*** Block opens ***

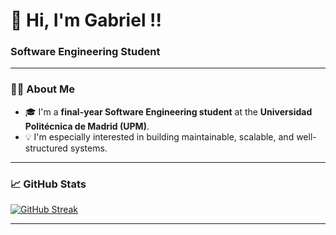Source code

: 
<h1> 🎱 Hi, I'm Gabriel !!</h1>
<h3> Software Engineering Student </h3>

---

### 👨‍🎓 About Me

- 🎓 I'm a **final-year Software Engineering student** at the **Universidad Politécnica de Madrid (UPM)**.
- 💡 I'm especially interested in building maintainable, scalable, and well-structured systems.

---

### 📈 GitHub Stats
<a href="https://git.io/streak-stats" style="aling:center"><img src="https://github-readme-streak-stats.herokuapp.com?user=gbrisc427&theme=blood-dark&hide_border=true&date_format=n%2Fj%5B%2FY%5D" alt="GitHub Streak" /></a>

---





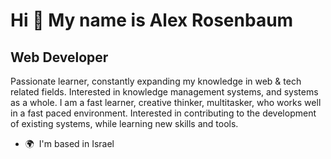Hi 👋 My name is Alex Rosenbaum
===============================

Web Developer
-------------

Passionate learner, constantly expanding my knowledge in web & tech related fields. Interested in knowledge management systems, and systems as a whole. I am a fast learner, creative thinker, multitasker, who works well in a fast paced environment. Interested in contributing to the development of existing systems, while learning new skills and tools.

* 🌍  I'm based in Israel
<!--
**alexrosenbaum/alexrosenbaum** is a ✨ _special_ ✨ repository because its `README.md` (this file) appears on your GitHub profile.

Here are some ideas to get you started:

- 🔭 I’m currently working on ...
- 🌱 I’m currently learning ...
- 👯 I’m looking to collaborate on ...
- 🤔 I’m looking for help with ...
- 💬 Ask me about ...
- 📫 How to reach me: ...
- 😄 Pronouns: ...
- ⚡ Fun fact: ...
-->

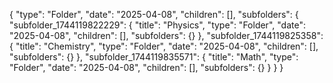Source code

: {
  "type": "Folder",
  "date": "2025-04-08",
  "children": [],
  "subfolders": {
    "subfolder_1744119822229": {
      "title": "Physics",
      "type": "Folder",
      "date": "2025-04-08",
      "children": [],
      "subfolders": {}
    },
    "subfolder_1744119825358": {
      "title": "Chemistry",
      "type": "Folder",
      "date": "2025-04-08",
      "children": [],
      "subfolders": {}
    },
    "subfolder_1744119835571": {
      "title": "Math",
      "type": "Folder",
      "date": "2025-04-08",
      "children": [],
      "subfolders": {}
    }
  }
}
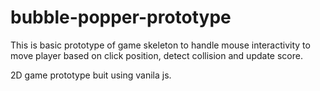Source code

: # bubble-popper-prototype

This is basic prototype of game skeleton to handle mouse interactivity to move player based on click position, detect collision and update score.

2D game prototype buit using vanila js.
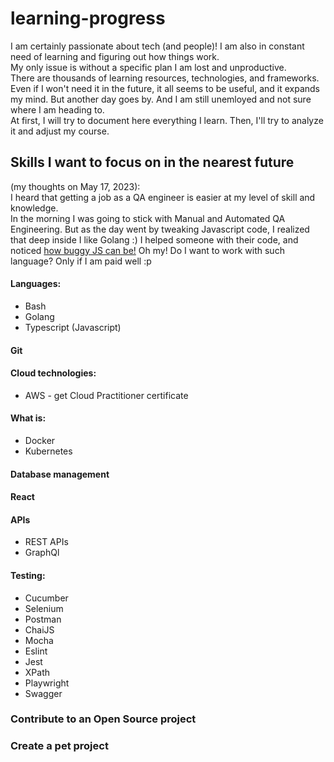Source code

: # learning-progress
I am certainly passionate about tech (and people)! I am also in constant need of learning and figuring out how things work.  
My only issue is without a specific plan I am lost and unproductive.  
There are thousands of learning resources, technologies, and frameworks. Even if I won't need it in the future, it all seems to be useful, and it expands my mind. But another day goes by. And I am still unemloyed and not sure where I am heading to.    
At first, I will try to document here everything I learn. Then, I'll try to analyze it and adjust my course.  

## Skills I want to focus on in the nearest future  
(my thoughts on May 17, 2023):  
I heard that getting a job as a QA engineer is easier at my level of skill and knowledge.   
In the morning I was going to stick with Manual and Automated QA Engineering. But as the day went by tweaking Javascript code, I realized that deep inside I like Golang :) I helped someone with their code, and noticed [how buggy JS can be!](https://github.com/Massinja/learning-progress/blob/main/javascript-seems-bad.md) Oh my! Do I want to work with such language? Only if I am paid well :p

#### Languages:
* Bash
* Golang 
* Typescript (Javascript)

#### Git

#### Cloud technologies:
* AWS - get Cloud Practitioner certificate

#### What is:
* Docker
* Kubernetes

#### Database management

#### React

#### APIs
* REST APIs
* GraphQl

#### Testing:
* Cucumber
* Selenium
* Postman
* ChaiJS
* Mocha
* Eslint
* Jest
* XPath
* Playwright
* Swagger

### Contribute to an Open Source project
### Create a pet project  

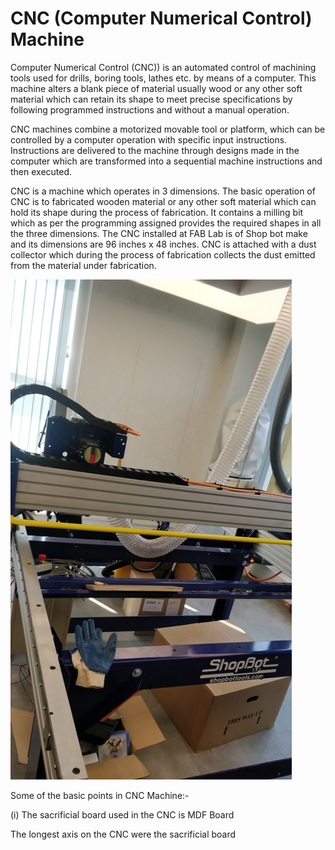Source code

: # CNC (Computer Numerical Control) Machine

Computer Numerical Control (CNC)) is an automated control of machining tools used for drills, boring tools, lathes etc. by means of a computer. This machine alters a blank piece of material usually wood or any other soft material which can retain its shape to meet precise specifications by following programmed instructions and without a manual operation.

CNC machines combine a motorized movable tool or platform, which can be controlled by a computer operation with specific input instructions. Instructions are delivered to the machine through designs made in the computer which are transformed into a sequential machine instructions and then executed.

CNC is a machine which operates in 3 dimensions. The basic operation of CNC is to fabricated wooden material or any other soft material which can hold its shape during the process of fabrication. It contains a milling bit which as per the programming assigned provides the required shapes in all the three dimensions. The CNC installed at FAB Lab is of Shop bot make and its dimensions are 96 inches x 48 inches. CNC is attached with a dust collector which during the process of fabrication collects the dust emitted from the material under fabrication.

![CNC Machine](img/shopbot.jpg)

Some of the basic points in CNC Machine:-

(i) The sacrificial board used in the CNC is MDF Board

The longest axis on the CNC were the sacrificial board 


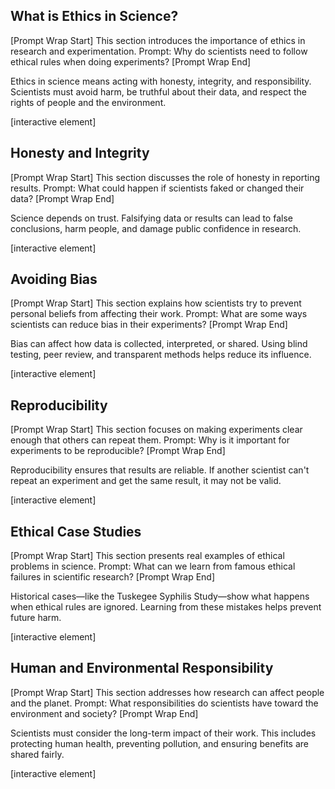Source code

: ## What is Ethics in Science?

\[Prompt Wrap Start]
This section introduces the importance of ethics in research and experimentation. Prompt: Why do scientists need to follow ethical rules when doing experiments?
\[Prompt Wrap End]

Ethics in science means acting with honesty, integrity, and responsibility. Scientists must avoid harm, be truthful about their data, and respect the rights of people and the environment.

\[interactive element]

## Honesty and Integrity

\[Prompt Wrap Start]
This section discusses the role of honesty in reporting results. Prompt: What could happen if scientists faked or changed their data?
\[Prompt Wrap End]

Science depends on trust. Falsifying data or results can lead to false conclusions, harm people, and damage public confidence in research.

\[interactive element]

## Avoiding Bias

\[Prompt Wrap Start]
This section explains how scientists try to prevent personal beliefs from affecting their work. Prompt: What are some ways scientists can reduce bias in their experiments?
\[Prompt Wrap End]

Bias can affect how data is collected, interpreted, or shared. Using blind testing, peer review, and transparent methods helps reduce its influence.

\[interactive element]

## Reproducibility

\[Prompt Wrap Start]
This section focuses on making experiments clear enough that others can repeat them. Prompt: Why is it important for experiments to be reproducible?
\[Prompt Wrap End]

Reproducibility ensures that results are reliable. If another scientist can't repeat an experiment and get the same result, it may not be valid.

\[interactive element]

## Ethical Case Studies

\[Prompt Wrap Start]
This section presents real examples of ethical problems in science. Prompt: What can we learn from famous ethical failures in scientific research?
\[Prompt Wrap End]

Historical cases—like the Tuskegee Syphilis Study—show what happens when ethical rules are ignored. Learning from these mistakes helps prevent future harm.

\[interactive element]

## Human and Environmental Responsibility

\[Prompt Wrap Start]
This section addresses how research can affect people and the planet. Prompt: What responsibilities do scientists have toward the environment and society?
\[Prompt Wrap End]

Scientists must consider the long-term impact of their work. This includes protecting human health, preventing pollution, and ensuring benefits are shared fairly.

\[interactive element]
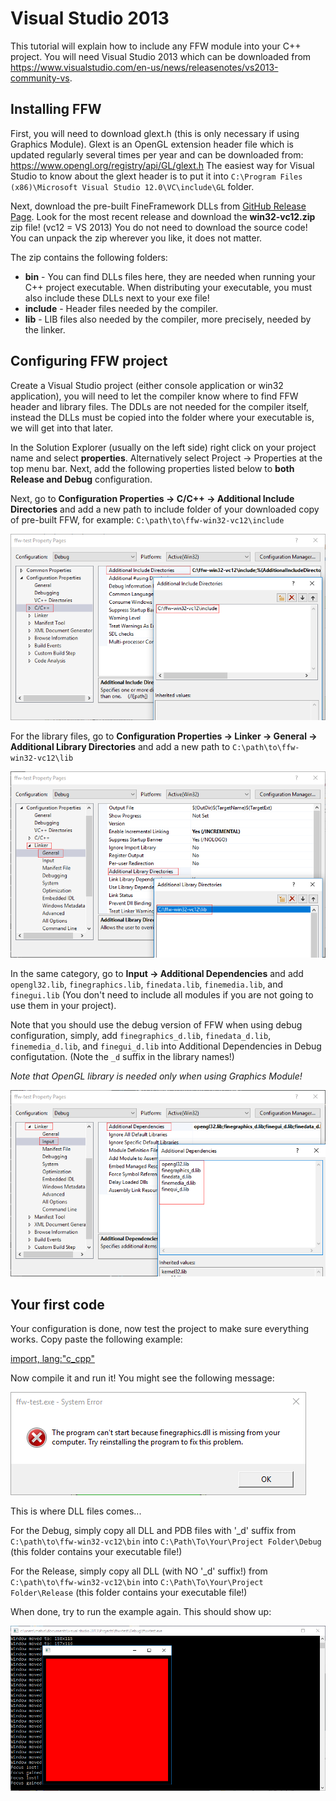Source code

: # Visual Studio 2013

This tutorial will explain how to include any FFW module into your C++ project. You will need Visual Studio 2013 which can be downloaded from <https://www.visualstudio.com/en-us/news/releasenotes/vs2013-community-vs>.

## Installing FFW

First, you will need to download glext.h (this is only necessary if using Graphics Module). Glext is an OpenGL extension header file which is updated regularly several times per year and can be downloaded from: <https://www.opengl.org/registry/api/GL/glext.h> The easiest way for Visual Studio to know about the glext header is to put it into `C:\Program Files (x86)\Microsoft Visual Studio 12.0\VC\include\GL` folder.


Next, download the pre-built FineFramework DLLs from [GitHub Release Page](https://github.com/matusnovak/fineframework/releases). Look for the most recent release and download the **win32-vc12.zip** zip file! (vc12 = VS 2013) You do not need to download the source code! You can unpack the zip wherever you like, it does not matter.

The zip contains the following folders:
 - **bin** - You can find DLLs files here, they are needed when running your C++ project executable. When distributing your executable, you must also include these DLLs next to your exe file!
 - **include** - Header files needed by the compiler.
 - **lib** - LIB files also needed by the compiler, more precisely, needed by the linker.

## Configuring FFW project

Create a Visual Studio project (either console application or win32 application), you will need to let the compiler know where to find FFW header and library files. The DDLs are not needed for the compiler itself, instead the DLLs must be copied into the folder where your executable is, we will get into that later.

In the Solution Explorer (usually on the left side) right click on your project name and select **properties**. Alternatively select Project -> Properties at the top menu bar. Next, add the following properties listed below to **both Release and Debug** configuration.

Next, go to **Configuration Properties -> C/C++ -> Additional Include Directories** and add a new path to include folder of your downloaded copy of pre-built FFW, for example: `C:\path\to\ffw-win32-vc12\include`

![Alt](visualstudio-2013-01.png)

For the library files, go to **Configuration Properties -> Linker -> General -> Additional Library Directories** and add a new path to `C:\path\to\ffw-win32-vc12\lib`

![Alt](visualstudio-2013-02.png)

In the same category, go to **Input -> Additional Dependencies** and add `opengl32.lib`, `finegraphics.lib`, `finedata.lib`, `finemedia.lib`, and `finegui.lib` (You don't need to include all modules if you are not going to use them in your project).

Note that you should use the debug version of FFW when using debug configuration, simply, add `finegraphics_d.lib`, `finedata_d.lib`, `finemedia_d.lib`, and `finegui_d.lib` into Additional Dependencies in Debug configutation. (Note the `_d` suffix in the library names!)

*Note that OpenGL library is needed only when using Graphics Module!*

![Alt](visualstudio-2013-03.png)

## Your first code

Your configuration is done, now test the project to make sure everything works. Copy paste the following example:

[import, lang:"c_cpp"](../../examples/graphics/empty.cpp)

Now compile it and run it! You might see the following message:

![Alt](visualstudio-2013-04.png)

This is where DLL files comes... 

For the Debug, simply copy all DLL and PDB files with '_d' suffix from `C:\path\to\ffw-win32-vc12\bin` into `C:\Path\To\Your\Project Folder\Debug` (this folder contains your executable file!)

For the Release, simply copy all DLL (with NO '_d' suffix!) from `C:\path\to\ffw-win32-vc12\bin` into `C:\Path\To\Your\Project Folder\Release` (this folder contains your executable file!)

When done, try to run the example again. This should show up:

![Alt](visualstudio-2013-05.png)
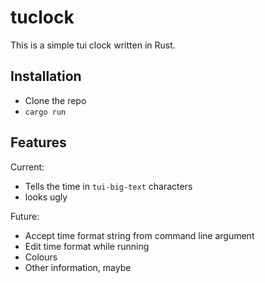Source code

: # tuclock

This is a simple tui clock written in Rust.

## Installation

- Clone the repo
- `cargo run`

## Features

Current:

- Tells the time in `tui-big-text` characters
- looks ugly

Future:

- Accept time format string from command line argument
- Edit time format while running
- Colours
- Other information, maybe


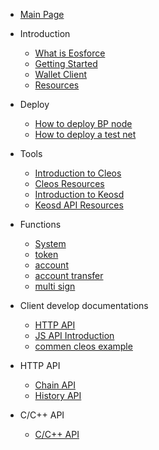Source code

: - [Main Page](en-us/README.md)

- Introduction
    - [What is Eosforce](en-us/what_is_eosforce.md)
    - [Getting Started](en-us/getting_started_eosforce.md)
    - [Wallet Client](en-us/eosforce_wallet_introduction.md)
    - [Resources](en-us/eosforce_res.md)
- Deploy
    - [How to deploy BP node](en-us/eosforce_bp.md)
    - [How to deploy a test net](en-us/eosforce_bios.md)
- Tools
    - [Introduction to Cleos](en-us/eosforce_cleos_introduction.md)
    - [Cleos Resources](en-us/eosforce_cleos_res.md)
    - [Introduction to Keosd](en-us/eosforce_keosd_introduction.md)
    - [Keosd API Resources](en-us/eosforce_keosd_res.md)
- Functions
    - [System](en-us/contract/System/System.md)
    - [token](en-us/contract/eosio.token/token.md)
    - [account](en-us/contract/contract_eosio_bios.md)
    - [account transfer](en-us/eosforce_username_tran.md)
    - [multi sign](en-us/contract/eosio.msig/msig.md)
- Client develop documentations
    - [HTTP API](en-us/eosforce_http_api_develop.md)
    - [JS API Introduction](en-us/eosjs_api_doc.md) 
    - [commen cleos example](en-us/eosforce_cleos_eg.md)
- HTTP API
    - [Chain API](en-us/eosforce_http_chain_api.md)
    - [History API](en-us/eosforce_http_history_api.md)
  
- C/C++ API
    - [C/C++ API](https://developers.eos.io/eosio-cpp/reference)
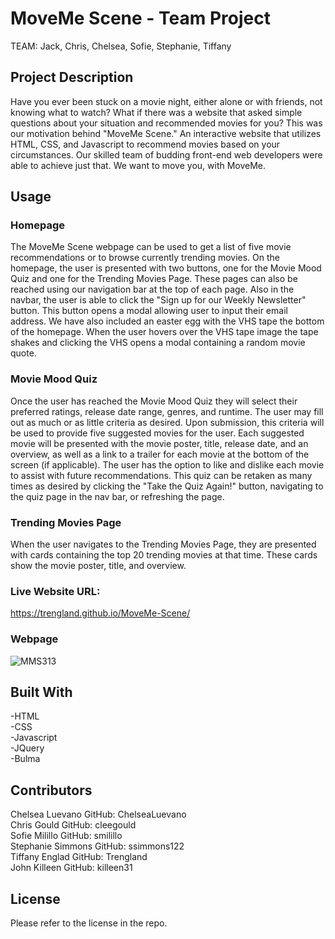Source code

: # MoveMe Scene - Team Project
TEAM: Jack, Chris, Chelsea, Sofie, Stephanie, Tiffany


## Project Description 
Have you ever been stuck on a movie night, either alone or with friends, not knowing what to watch? What if there was a website that asked simple questions about your situation and recommended movies for you? This was our motivation behind "MoveMe Scene." An interactive website that utilizes HTML, CSS, and Javascript to recommend movies based on your circumstances. Our skilled team of budding front-end web developers were able to achieve just that. We want to move you, with MoveMe.

## Usage 

### Homepage
The MoveMe Scene webpage can be used to get a list of five movie recommendations or to browse currently trending movies. On the homepage, the user is presented with two buttons, one for the Movie Mood Quiz and one for the Trending Movies Page. These pages can also be reached using our navigation bar at the top of each page. Also in the navbar, the user is able to click the "Sign up for our Weekly Newsletter" button. This button opens a modal allowing user to input their email address. We have also included an easter egg with the VHS tape the bottom of the homepage. When the user hovers over the VHS tape image the tape shakes and clicking the VHS opens a modal containing a random movie quote.

### Movie Mood Quiz
Once the user has reached the Movie Mood Quiz they will select their preferred ratings, release date range, genres, and runtime. The user may fill out as much or as little criteria as desired. Upon submission, this criteria will be used to provide five suggested movies for the user. Each suggested movie will be presented with the movie poster, title, release date, and an overview, as well as a link to a trailer for each movie at the bottom of the screen (if applicable). The user has the option to like and dislike each movie to assist with future recommendations. This quiz can be retaken as many times as desired by clicking the "Take the Quiz Again!" button, navigating to the quiz page in the nav bar, or refreshing the page. 

### Trending Movies Page
When the user navigates to the Trending Movies Page, they are presented with cards containing the top 20 trending movies at that time. These cards show the movie poster, title, and overview. 

### Live Website URL:
 https://trengland.github.io/MoveMe-Scene/ 

### Webpage 
![MMS313](https://user-images.githubusercontent.com/121777930/224859988-e58ba03c-ba4c-40f4-90dd-80fc3edae2f5.png)


## Built With
-HTML\
-CSS\
-Javascript\
-JQuery\
-Bulma

## Contributors 
Chelsea Luevano GitHub: ChelseaLuevano\
Chris Gould GitHub: cleegould\
Sofie Milillo GitHub: smilillo\
Stephanie Simmons GitHub: ssimmons122\
Tiffany Englad GitHub: Trengland\
John Killeen GitHub: killeen31

## License
Please refer to the license in the repo.




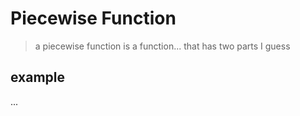 # Piecewise Function

> a piecewise function is a function... that has two parts I guess
> 

## example

...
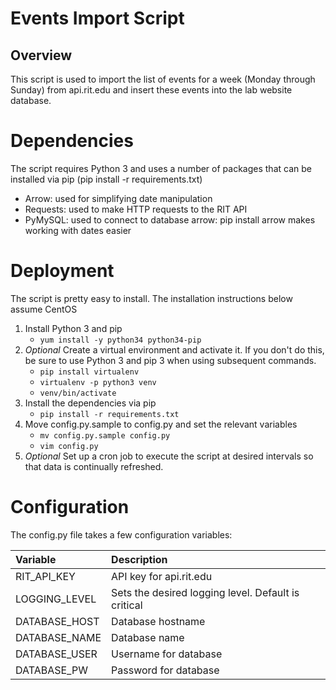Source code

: # Events Import Script

## Overview
This script is used to import the list of events for a week (Monday through Sunday) from api.rit.edu and insert these events into the lab website database.

# Dependencies
The script requires Python 3 and uses a number of packages that can be installed via pip (pip install -r requirements.txt)
* Arrow: used for simplifying date manipulation
* Requests: used to make HTTP requests to the RIT API
* PyMySQL: used to connect to database
arrow: pip install arrow
makes working with dates easier

# Deployment
The script is pretty easy to install. The installation instructions below assume CentOS

1. Install Python 3 and pip
    * `yum install -y python34 python34-pip`
2. *Optional* Create a virtual environment and activate it. If you don't do this, be sure to use Python 3 and pip 3 when using subsequent commands.
    * `pip install virtualenv`
    * `virtualenv -p python3 venv`
    * `venv/bin/activate`
3. Install the dependencies via pip
    * `pip install -r requirements.txt`
4. Move config.py.sample to config.py and set the relevant variables
    * `mv config.py.sample config.py`
    * `vim config.py`
5. *Optional* Set up a cron job to execute the script at desired intervals so that data is continually refreshed.

# Configuration
The config.py file takes a few configuration variables:

| Variable      | Description                                         |
|:------------- |:--------------------------------------------------- |
| RIT_API_KEY   | API key for api.rit.edu                             |
| LOGGING_LEVEL | Sets the desired logging level. Default is critical |
| DATABASE_HOST | Database hostname                                   |
| DATABASE_NAME | Database name                                       |
| DATABASE_USER | Username for database                               |
| DATABASE_PW   | Password for database                               |
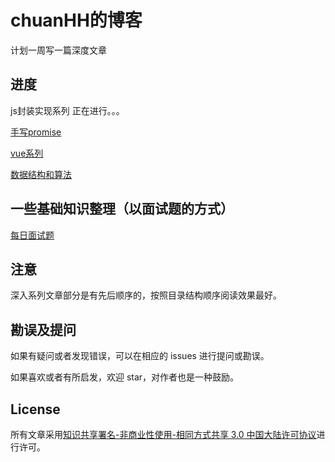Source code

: # chuanHH的博客
计划一周写一篇深度文章
## 进度
js封装实现系列 正在进行。。。

[手写promise](https://github.com/chuanHH/Blog/blob/master/articles/js/promise.md)

[vue系列](https://github.com/chuanHH/Blog/blob/master/articles/vue/index.md)

[数据结构和算法](https://github.com/chuanHH/Blog/blob/master/articles/algorithm/index.md)

## 一些基础知识整理（以面试题的方式）

[每日面试题](https://github.com/chuanHH/Blog/blob/master/articles/interview/index.md)
## 注意

深入系列文章部分是有先后顺序的，按照目录结构顺序阅读效果最好。

## 勘误及提问

如果有疑问或者发现错误，可以在相应的 issues 进行提问或勘误。

如果喜欢或者有所启发，欢迎 star，对作者也是一种鼓励。

## License

所有文章采用[知识共享署名-非商业性使用-相同方式共享 3.0 中国大陆许可协议](http://creativecommons.org/licenses/by-nc-sa/3.0/cn/)进行许可。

*** Block closes ***

▶ [Problem description]:
Where does "were" occur in the data? Copy each line that has it.

▶ [Solution below]:
The longest axis on the CNC were the sacrificial board 
Have you ever been stuck on a movie night, either alone or with friends, not knowing what to watch? What if there was a website that asked simple questions about your situation and recommended movies for you? This was our motivation behind "MoveMe Scene." An interactive website that utilizes HTML, CSS, and Javascript to recommend movies based on your circumstances. Our skilled team of budding front-end web developers were able to achieve just that. We want to move you, with MoveMe.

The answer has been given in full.